Data to examine

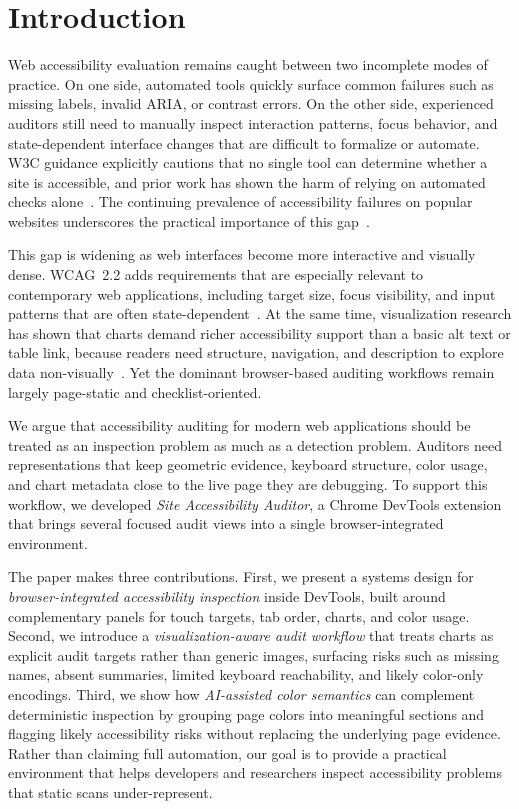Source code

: \section{Introduction}
\label{sec:introduction}

Web accessibility evaluation remains caught between two incomplete modes of practice. On one side, automated tools quickly surface common failures such as missing labels, invalid ARIA, or contrast errors. On the other side, experienced auditors still need to manually inspect interaction patterns, focus behavior, and state-dependent interface changes that are difficult to formalize or automate. W3C guidance explicitly cautions that no single tool can determine whether a site is accessible, and prior work has shown the harm of relying on automated checks alone~\cite{w3cEvalOverview,vigo2013benchmarking}. The continuing prevalence of accessibility failures on popular websites underscores the practical importance of this gap~\cite{webaim2026}.

This gap is widening as web interfaces become more interactive and visually dense. WCAG~2.2 adds requirements that are especially relevant to contemporary web applications, including target size, focus visibility, and input patterns that are often state-dependent~\cite{wcag22rec,wcag22new}. At the same time, visualization research has shown that charts demand richer accessibility support than a basic alt text or table link, because readers need structure, navigation, and description to explore data non-visually~\cite{zong2022rich,blanco2022olli}. Yet the dominant browser-based auditing workflows remain largely page-static and checklist-oriented.

We argue that accessibility auditing for modern web applications should be treated as an inspection problem as much as a detection problem. Auditors need representations that keep geometric evidence, keyboard structure, color usage, and chart metadata close to the live page they are debugging. To support this workflow, we developed \textit{Site Accessibility Auditor}, a Chrome DevTools extension that brings several focused audit views into a single browser-integrated environment.

The paper makes three contributions. First, we present a systems design for \textit{browser-integrated accessibility inspection} inside DevTools, built around complementary panels for touch targets, tab order, charts, and color usage. Second, we introduce a \textit{visualization-aware audit workflow} that treats charts as explicit audit targets rather than generic images, surfacing risks such as missing names, absent summaries, limited keyboard reachability, and likely color-only encodings. Third, we show how \textit{AI-assisted color semantics} can complement deterministic inspection by grouping page colors into meaningful sections and flagging likely accessibility risks without replacing the underlying page evidence. Rather than claiming full automation, our goal is to provide a practical environment that helps developers and researchers inspect accessibility problems that static scans under-represent.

Task details
Would you retype the material exactly, omitting each picture?

Solution for this task
Source code

: \section{Introduction}
\label{sec:introduction}

Web accessibility evaluation remains caught between two incomplete modes of practice. On one side, automated tools quickly surface common failures such as missing labels, invalid ARIA, or contrast errors. On the other side, experienced auditors still need to manually inspect interaction patterns, focus behavior, and state-dependent interface changes that are difficult to formalize or automate. W3C guidance explicitly cautions that no single tool can determine whether a site is accessible, and prior work has shown the harm of relying on automated checks alone~\cite{w3cEvalOverview,vigo2013benchmarking}. The continuing prevalence of accessibility failures on popular websites underscores the practical importance of this gap~\cite{webaim2026}.

This gap is widening as web interfaces become more interactive and visually dense. WCAG~2.2 adds requirements that are especially relevant to contemporary web applications, including target size, focus visibility, and input patterns that are often state-dependent~\cite{wcag22rec,wcag22new}. At the same time, visualization research has shown that charts demand richer accessibility support than a basic alt text or table link, because readers need structure, navigation, and description to explore data non-visually~\cite{zong2022rich,blanco2022olli}. Yet the dominant browser-based auditing workflows remain largely page-static and checklist-oriented.

We argue that accessibility auditing for modern web applications should be treated as an inspection problem as much as a detection problem. Auditors need representations that keep geometric evidence, keyboard structure, color usage, and chart metadata close to the live page they are debugging. To support this workflow, we developed \textit{Site Accessibility Auditor}, a Chrome DevTools extension that brings several focused audit views into a single browser-integrated environment.

The paper makes three contributions. First, we present a systems design for \textit{browser-integrated accessibility inspection} inside DevTools, built around complementary panels for touch targets, tab order, charts, and color usage. Second, we introduce a \textit{visualization-aware audit workflow} that treats charts as explicit audit targets rather than generic images, surfacing risks such as missing names, absent summaries, limited keyboard reachability, and likely color-only encodings. Third, we show how \textit{AI-assisted color semantics} can complement deterministic inspection by grouping page colors into meaningful sections and flagging likely accessibility risks without replacing the underlying page evidence. Rather than claiming full automation, our goal is to provide a practical environment that helps developers and researchers inspect accessibility problems that static scans under-represent.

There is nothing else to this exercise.